START Source data

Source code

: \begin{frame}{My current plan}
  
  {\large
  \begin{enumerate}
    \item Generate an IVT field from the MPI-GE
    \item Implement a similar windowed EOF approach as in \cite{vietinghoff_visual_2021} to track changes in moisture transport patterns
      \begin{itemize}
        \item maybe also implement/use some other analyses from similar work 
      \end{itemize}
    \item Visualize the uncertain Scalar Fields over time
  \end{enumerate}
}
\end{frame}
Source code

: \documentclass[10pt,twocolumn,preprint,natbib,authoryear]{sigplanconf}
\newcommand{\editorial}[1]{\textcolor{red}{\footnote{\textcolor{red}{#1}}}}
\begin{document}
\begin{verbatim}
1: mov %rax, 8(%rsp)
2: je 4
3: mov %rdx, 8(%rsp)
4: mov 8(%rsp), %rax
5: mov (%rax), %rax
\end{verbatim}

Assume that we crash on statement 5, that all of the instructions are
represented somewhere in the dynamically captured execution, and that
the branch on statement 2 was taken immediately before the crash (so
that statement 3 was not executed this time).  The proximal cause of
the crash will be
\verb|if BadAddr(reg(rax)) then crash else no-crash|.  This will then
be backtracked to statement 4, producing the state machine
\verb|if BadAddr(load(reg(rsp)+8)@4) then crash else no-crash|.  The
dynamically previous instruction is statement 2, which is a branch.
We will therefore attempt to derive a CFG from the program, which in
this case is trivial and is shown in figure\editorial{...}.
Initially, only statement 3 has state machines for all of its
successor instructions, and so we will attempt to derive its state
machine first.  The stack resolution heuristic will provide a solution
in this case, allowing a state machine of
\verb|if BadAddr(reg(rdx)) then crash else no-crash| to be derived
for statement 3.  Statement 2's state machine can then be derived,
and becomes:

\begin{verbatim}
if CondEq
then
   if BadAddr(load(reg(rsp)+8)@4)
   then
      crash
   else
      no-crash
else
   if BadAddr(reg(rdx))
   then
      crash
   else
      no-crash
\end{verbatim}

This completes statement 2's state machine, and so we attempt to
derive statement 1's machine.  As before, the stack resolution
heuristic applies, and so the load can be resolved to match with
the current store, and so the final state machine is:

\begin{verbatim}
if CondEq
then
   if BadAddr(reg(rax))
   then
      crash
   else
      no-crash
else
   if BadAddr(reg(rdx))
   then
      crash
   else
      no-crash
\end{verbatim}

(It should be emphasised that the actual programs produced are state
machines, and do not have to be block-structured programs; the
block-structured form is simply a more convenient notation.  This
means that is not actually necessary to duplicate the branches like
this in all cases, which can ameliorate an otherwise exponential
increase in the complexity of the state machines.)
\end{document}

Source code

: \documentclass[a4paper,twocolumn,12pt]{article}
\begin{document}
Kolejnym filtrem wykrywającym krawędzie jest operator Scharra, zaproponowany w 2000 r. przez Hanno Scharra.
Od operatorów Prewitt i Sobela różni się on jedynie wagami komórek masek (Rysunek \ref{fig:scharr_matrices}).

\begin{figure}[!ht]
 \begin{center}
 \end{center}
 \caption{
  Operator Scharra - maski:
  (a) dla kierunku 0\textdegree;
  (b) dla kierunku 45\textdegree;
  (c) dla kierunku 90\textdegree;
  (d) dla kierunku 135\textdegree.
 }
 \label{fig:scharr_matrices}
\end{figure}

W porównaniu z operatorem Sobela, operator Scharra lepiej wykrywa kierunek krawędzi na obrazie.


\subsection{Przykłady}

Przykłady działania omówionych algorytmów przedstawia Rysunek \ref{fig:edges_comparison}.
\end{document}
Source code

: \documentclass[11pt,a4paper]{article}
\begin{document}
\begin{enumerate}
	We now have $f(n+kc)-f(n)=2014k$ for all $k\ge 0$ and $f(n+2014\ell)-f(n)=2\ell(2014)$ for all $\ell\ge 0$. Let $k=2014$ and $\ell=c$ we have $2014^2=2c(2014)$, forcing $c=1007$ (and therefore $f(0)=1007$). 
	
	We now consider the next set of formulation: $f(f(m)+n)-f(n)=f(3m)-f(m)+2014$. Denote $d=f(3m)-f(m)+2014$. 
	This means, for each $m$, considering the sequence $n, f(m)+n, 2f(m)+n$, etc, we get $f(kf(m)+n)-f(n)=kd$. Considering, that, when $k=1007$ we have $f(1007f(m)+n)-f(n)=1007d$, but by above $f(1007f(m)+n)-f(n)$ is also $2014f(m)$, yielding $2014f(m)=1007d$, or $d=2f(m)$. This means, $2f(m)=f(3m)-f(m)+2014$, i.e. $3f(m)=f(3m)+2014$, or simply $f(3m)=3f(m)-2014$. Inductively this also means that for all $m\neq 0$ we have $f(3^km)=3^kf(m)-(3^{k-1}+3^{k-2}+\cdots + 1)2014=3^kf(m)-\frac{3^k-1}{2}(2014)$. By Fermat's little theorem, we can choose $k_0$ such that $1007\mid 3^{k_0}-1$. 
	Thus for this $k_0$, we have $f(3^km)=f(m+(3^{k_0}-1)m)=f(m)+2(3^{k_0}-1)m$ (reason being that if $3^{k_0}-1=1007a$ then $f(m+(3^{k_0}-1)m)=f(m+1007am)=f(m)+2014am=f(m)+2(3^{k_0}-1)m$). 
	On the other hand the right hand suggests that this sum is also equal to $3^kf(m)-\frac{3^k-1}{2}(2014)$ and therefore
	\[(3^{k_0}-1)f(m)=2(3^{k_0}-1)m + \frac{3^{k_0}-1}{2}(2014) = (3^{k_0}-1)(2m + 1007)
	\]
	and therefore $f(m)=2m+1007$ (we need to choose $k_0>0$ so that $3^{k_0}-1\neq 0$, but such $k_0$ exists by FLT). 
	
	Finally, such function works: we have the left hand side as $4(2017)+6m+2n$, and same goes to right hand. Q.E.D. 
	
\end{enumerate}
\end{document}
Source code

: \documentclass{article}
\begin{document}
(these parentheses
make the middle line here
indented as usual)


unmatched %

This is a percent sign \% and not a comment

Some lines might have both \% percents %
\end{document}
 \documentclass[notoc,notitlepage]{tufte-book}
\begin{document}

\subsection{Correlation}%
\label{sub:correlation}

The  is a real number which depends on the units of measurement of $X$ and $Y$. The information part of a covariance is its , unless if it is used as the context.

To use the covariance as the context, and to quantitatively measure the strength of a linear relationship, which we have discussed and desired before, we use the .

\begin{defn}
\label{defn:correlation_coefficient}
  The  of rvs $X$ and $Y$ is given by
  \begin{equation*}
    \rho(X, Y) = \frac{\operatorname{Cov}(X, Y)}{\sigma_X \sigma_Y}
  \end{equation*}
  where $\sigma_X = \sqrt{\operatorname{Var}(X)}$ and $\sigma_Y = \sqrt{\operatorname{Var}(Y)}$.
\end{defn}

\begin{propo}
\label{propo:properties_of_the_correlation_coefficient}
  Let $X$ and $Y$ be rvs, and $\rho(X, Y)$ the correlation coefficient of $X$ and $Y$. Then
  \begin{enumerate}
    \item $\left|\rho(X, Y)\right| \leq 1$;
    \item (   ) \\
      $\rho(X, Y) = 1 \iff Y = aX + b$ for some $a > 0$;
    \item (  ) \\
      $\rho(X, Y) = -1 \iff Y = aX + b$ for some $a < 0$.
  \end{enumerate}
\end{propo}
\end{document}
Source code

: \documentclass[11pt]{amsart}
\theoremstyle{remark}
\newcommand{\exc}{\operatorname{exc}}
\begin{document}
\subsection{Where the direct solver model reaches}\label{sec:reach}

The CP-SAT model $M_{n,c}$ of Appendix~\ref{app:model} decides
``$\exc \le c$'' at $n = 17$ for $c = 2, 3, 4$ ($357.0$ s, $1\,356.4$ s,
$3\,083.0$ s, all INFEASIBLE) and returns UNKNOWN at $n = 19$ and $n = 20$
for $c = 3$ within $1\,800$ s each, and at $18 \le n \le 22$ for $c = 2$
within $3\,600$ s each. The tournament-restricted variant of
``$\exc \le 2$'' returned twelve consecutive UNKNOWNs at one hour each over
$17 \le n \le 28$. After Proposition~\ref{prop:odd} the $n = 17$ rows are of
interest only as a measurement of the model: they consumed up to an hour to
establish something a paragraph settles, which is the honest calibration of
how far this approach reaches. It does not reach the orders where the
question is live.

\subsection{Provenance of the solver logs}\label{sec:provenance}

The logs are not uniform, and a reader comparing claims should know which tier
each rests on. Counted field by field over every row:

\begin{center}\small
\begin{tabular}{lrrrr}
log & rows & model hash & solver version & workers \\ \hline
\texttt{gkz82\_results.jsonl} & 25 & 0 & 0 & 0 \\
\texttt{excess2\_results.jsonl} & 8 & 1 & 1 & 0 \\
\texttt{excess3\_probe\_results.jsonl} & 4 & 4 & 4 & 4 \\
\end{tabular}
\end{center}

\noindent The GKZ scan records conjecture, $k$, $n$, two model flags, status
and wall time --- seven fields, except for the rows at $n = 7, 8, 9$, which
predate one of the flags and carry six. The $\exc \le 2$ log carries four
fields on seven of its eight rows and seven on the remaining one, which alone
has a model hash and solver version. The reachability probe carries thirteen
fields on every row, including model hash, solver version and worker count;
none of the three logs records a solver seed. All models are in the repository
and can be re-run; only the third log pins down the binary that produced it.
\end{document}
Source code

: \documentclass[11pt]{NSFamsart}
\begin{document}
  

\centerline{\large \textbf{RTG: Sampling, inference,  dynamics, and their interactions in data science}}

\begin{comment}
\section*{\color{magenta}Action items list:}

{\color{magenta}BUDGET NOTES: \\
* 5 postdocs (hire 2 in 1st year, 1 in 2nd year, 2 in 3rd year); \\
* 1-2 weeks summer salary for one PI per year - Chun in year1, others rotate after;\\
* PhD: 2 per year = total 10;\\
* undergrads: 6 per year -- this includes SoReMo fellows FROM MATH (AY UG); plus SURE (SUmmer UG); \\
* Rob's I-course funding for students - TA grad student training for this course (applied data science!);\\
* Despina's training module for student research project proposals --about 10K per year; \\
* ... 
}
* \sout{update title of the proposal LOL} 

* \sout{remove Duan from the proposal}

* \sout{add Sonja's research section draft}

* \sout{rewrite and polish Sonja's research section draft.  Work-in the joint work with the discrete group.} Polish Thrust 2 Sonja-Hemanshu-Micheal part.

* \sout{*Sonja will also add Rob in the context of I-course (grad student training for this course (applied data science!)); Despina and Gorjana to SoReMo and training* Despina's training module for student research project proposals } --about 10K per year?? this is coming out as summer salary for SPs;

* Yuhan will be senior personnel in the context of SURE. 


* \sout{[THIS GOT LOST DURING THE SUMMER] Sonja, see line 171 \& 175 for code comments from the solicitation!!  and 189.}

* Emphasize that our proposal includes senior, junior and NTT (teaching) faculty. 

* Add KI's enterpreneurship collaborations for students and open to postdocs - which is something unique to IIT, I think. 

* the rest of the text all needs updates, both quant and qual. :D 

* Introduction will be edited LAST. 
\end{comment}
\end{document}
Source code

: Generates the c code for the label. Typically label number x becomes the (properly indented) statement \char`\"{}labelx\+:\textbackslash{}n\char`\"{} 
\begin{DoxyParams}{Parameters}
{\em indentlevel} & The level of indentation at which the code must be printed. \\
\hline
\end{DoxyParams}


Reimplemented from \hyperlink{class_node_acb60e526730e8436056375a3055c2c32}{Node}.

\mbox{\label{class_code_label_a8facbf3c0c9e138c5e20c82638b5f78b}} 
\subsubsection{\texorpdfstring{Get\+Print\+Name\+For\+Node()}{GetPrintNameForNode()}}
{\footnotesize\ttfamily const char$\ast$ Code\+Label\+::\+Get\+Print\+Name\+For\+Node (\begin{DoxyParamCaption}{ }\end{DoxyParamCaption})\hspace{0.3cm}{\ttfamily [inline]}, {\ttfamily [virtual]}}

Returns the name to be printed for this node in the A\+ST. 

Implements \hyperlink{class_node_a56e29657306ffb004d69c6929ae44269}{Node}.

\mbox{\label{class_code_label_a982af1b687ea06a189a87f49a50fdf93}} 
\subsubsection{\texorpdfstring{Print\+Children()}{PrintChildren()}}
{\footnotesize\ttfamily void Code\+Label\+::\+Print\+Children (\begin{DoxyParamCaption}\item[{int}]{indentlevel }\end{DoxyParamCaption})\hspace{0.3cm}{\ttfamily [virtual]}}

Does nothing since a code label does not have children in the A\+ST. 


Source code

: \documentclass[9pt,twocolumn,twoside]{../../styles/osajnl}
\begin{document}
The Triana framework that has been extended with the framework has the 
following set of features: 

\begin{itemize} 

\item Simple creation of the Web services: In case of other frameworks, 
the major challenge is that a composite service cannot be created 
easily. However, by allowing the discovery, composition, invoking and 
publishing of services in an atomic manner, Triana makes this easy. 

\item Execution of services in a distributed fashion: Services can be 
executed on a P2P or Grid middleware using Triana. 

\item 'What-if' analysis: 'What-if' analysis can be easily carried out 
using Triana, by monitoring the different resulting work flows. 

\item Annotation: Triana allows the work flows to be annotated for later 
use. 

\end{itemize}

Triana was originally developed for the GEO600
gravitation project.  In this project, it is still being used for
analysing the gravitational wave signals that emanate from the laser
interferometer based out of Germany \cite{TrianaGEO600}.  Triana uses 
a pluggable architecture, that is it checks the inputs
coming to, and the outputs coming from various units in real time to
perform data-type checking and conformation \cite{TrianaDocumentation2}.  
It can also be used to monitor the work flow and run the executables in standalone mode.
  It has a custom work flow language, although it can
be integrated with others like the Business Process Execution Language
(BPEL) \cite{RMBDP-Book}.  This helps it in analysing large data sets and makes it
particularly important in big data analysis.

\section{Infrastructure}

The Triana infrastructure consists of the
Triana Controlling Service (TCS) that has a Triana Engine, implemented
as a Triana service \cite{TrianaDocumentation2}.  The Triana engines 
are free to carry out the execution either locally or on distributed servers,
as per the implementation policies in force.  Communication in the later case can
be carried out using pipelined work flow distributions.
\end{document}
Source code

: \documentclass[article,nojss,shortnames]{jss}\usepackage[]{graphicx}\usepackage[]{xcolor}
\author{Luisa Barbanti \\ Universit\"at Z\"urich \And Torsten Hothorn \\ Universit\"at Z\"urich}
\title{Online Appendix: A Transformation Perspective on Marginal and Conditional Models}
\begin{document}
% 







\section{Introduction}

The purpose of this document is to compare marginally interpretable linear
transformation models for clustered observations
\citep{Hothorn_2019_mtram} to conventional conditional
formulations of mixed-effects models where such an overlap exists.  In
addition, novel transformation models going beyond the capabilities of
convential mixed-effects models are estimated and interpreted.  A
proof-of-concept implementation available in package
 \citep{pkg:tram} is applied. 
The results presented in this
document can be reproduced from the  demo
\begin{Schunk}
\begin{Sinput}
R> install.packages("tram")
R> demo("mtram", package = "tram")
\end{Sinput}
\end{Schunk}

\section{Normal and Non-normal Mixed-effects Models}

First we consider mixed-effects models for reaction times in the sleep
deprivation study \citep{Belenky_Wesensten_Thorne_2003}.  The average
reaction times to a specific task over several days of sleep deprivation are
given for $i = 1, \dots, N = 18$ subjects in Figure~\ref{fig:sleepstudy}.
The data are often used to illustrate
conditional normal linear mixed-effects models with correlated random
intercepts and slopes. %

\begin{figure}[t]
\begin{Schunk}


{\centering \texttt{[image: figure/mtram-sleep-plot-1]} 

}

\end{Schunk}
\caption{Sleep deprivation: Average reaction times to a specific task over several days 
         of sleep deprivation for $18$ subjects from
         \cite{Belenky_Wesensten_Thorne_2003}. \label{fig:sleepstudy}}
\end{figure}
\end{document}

END Source data

Goal of the exercise: In the entries above, find the line holding "The results presented in this" and the line holding "of sleep deprivation for", then retype exactly those two lines and every line between them, and nothing else.

Response:
The results presented in this
document can be reproduced from the  demo
\begin{Schunk}
\begin{Sinput}
R> install.packages("tram")
R> demo("mtram", package = "tram")
\end{Sinput}
\end{Schunk}

\section{Normal and Non-normal Mixed-effects Models}

First we consider mixed-effects models for reaction times in the sleep
deprivation study \citep{Belenky_Wesensten_Thorne_2003}.  The average
reaction times to a specific task over several days of sleep deprivation are
given for $i = 1, \dots, N = 18$ subjects in Figure~\ref{fig:sleepstudy}.
The data are often used to illustrate
conditional normal linear mixed-effects models with correlated random
intercepts and slopes. %

\begin{figure}[t]
\begin{Schunk}


{\centering \texttt{[image: figure/mtram-sleep-plot-1]} 

}

\end{Schunk}
\caption{Sleep deprivation: Average reaction times to a specific task over several days 
         of sleep deprivation for $18$ subjects from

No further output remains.